THE PROBLEM — Search the material below for the string "Ошибка" and extract each line that has it.
*** Begin section ***
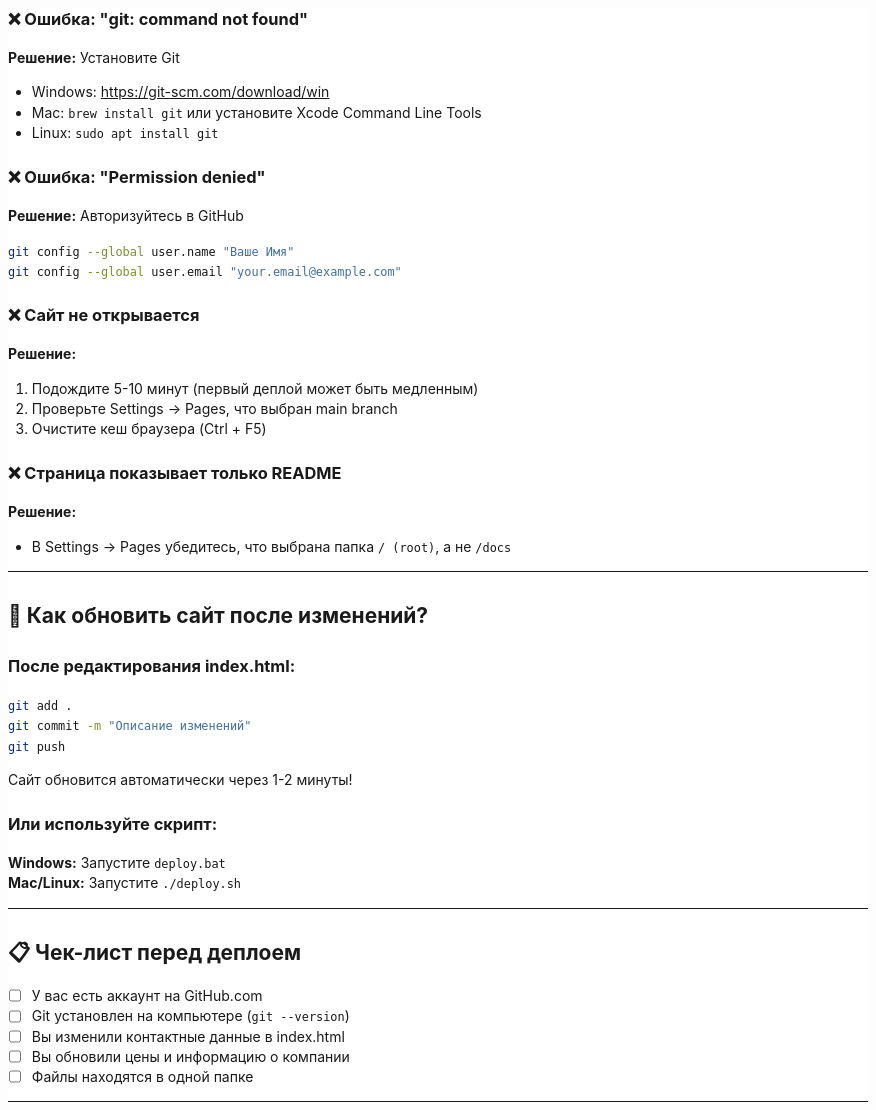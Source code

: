 ### ❌ Ошибка: "git: command not found"

**Решение:** Установите Git
- Windows: https://git-scm.com/download/win
- Mac: `brew install git` или установите Xcode Command Line Tools
- Linux: `sudo apt install git`

### ❌ Ошибка: "Permission denied"

**Решение:** Авторизуйтесь в GitHub
```bash
git config --global user.name "Ваше Имя"
git config --global user.email "your.email@example.com"
```

### ❌ Сайт не открывается

**Решение:**
1. Подождите 5-10 минут (первый деплой может быть медленным)
2. Проверьте Settings → Pages, что выбран main branch
3. Очистите кеш браузера (Ctrl + F5)

### ❌ Страница показывает только README

**Решение:**
- В Settings → Pages убедитесь, что выбрана папка `/ (root)`, а не `/docs`

---

## 🔄 Как обновить сайт после изменений?

### После редактирования index.html:

```bash
git add .
git commit -m "Описание изменений"
git push
```

Сайт обновится автоматически через 1-2 минуты!

### Или используйте скрипт:

**Windows:** Запустите `deploy.bat`  
**Mac/Linux:** Запустите `./deploy.sh`

---

## 📋 Чек-лист перед деплоем

- [ ] У вас есть аккаунт на GitHub.com
- [ ] Git установлен на компьютере (`git --version`)
- [ ] Вы изменили контактные данные в index.html
- [ ] Вы обновили цены и информацию о компании
- [ ] Файлы находятся в одной папке

---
*** End section ***
EXERCISE RESPONSE —
: ### ❌ Ошибка: "git: command not found"
### ❌ Ошибка: "Permission denied"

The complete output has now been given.